I also warm mine in warm water in the kitchen sink.


----------



## Rusty_Shackleford (Sep 2, 2010)

Thanks Doug, I moved them to an empty viv. I've removed a couple plant leaves I suspect got some goop (technical term) on them. I gave them a pretty thurough spraying hoping to wash off anything that might have gotten on them. So far so good. I'll try and sniff some frog later tonight, I hope it doesn't keep me up all night lol.


----------



## Pumilo (Sep 4, 2010)

Max got the MSDS from the manufacturer. Here is the link. http://www.dendroboard.com/forum/general-discussion/79364-cryopak-gel.html#post703899


----------



## Rusty_Shackleford (Sep 2, 2010)

Thanks Doug, I remember seeing that link in the thread about the frogger who got the gel on his hands. It seems overnight the viv cooled off and the PCM material changed back into solid form. I was able to go in the viv this morning and pick out solid globs of the PCM material. Hopefully I got all of it. There wasn't a lot, but even a drop is too much. I also left the viv open last night to let it air out. I'll probably leave it open all day today too.


----------



## zBrinks (Jul 16, 2006)

That's exactly why we switched from gel packs to panels at Josh's Frogs.
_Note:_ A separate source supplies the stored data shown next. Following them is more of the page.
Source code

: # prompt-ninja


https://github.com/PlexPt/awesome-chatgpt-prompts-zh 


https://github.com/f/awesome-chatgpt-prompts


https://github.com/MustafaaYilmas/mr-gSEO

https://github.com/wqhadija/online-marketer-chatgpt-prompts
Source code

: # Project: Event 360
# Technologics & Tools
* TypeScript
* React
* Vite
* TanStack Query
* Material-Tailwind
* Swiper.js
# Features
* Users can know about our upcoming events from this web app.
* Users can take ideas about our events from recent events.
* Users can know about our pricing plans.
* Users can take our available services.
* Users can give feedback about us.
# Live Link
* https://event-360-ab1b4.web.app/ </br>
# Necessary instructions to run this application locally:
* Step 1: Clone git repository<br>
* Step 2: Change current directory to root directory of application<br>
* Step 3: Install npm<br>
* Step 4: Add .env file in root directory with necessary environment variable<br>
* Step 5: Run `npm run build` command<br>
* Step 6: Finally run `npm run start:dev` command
Too many were leaking when they became liquid. The panels are a little more expensive, but I can't see anyone having one of those accidentally leak, short of running it over with a car or stabbing it.


----------



## Rusty_Shackleford (Sep 2, 2010)

Thanks Zach, this has totally changed my thinking. I'm gonna order some of the rigid panels and do away with the gel packs.


----------



## Pumilo (Sep 4, 2010)

zBrinks said:


> That's exactly why we switched from gel packs to panels at Josh's Frogs. Too many were leaking when they became liquid. The panels are a little more expensive, but I can't see anyone having one of those accidentally leak, short of running it over with a car or stabbing it.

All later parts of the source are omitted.